Can Fibonacci Heap have more than one nodes with equal rank(or value, or key)?

Question

I am studying Fibonacci heap alone, and I came across a question.

I know any nodes can be inserted into Fibonacci heap, but what if the rank(or value, or key) of that new node is equal to the sibling node?

1) For example,

   (1) <-minimum root
  /   \
(3)   (5)

and what happens if node of (1) is inserted?

(1) --- (1)
       /   \
     (3)   (5)

2) Or what happens in this kind of situation?

before:

 (2)-----(4)-----(5)
  |      / \     / \
 (1)   (6) (7) (8) (9)

after:

 (2)-----(4)-----(5)    +     (5)
  |              / \          / \
 (1)           (8) (9)      (1) (2)

Where would the new node-tree belong?

3) How would you consolidate(or order) this kind of tree - that has a pair of equal nodes at the root?

 (10) ---- (10) ----- (1) ----- (3) ----- (4)
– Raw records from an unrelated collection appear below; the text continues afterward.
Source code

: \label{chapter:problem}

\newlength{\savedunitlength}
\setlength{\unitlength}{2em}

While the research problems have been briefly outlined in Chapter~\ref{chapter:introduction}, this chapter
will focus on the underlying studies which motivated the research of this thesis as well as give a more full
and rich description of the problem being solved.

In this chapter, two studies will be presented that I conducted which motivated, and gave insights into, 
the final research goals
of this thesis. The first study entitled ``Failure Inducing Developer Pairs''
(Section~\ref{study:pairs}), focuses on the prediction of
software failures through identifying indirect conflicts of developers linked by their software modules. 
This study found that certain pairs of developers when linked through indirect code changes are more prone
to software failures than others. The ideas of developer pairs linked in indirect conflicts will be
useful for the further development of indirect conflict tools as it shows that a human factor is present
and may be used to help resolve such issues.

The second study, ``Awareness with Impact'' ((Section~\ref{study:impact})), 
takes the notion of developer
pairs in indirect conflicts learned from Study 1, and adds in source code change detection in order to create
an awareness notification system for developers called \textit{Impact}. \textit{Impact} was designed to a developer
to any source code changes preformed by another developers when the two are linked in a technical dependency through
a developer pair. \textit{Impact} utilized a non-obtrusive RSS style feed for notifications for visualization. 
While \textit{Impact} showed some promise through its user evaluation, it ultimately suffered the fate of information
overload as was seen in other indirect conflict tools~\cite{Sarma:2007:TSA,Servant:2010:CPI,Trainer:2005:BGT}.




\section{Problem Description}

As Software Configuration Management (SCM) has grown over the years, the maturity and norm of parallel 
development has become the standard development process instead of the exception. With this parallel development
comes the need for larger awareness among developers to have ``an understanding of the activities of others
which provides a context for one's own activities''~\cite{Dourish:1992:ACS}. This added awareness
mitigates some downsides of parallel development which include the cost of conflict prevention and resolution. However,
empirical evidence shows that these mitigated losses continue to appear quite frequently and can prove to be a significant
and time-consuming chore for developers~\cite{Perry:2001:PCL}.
I'd be grateful if anyone can help me solve this little confusion on Fibonacci heap. Thank you.

Answer 1

Nodes with equal keys are OK.

Recall the heap property: for min-heap, the key of each node is greater than or equal to the key of its parent. (The max-heap property can similarly defined.)

A Fibonacci heap is just a collection of such trees. If more than one root has the minimum key, then any such root can be the minimum node.

In you are examples, there's nothing wrong with (1) and (3). But in (2), you have trees that violate the min-heap property.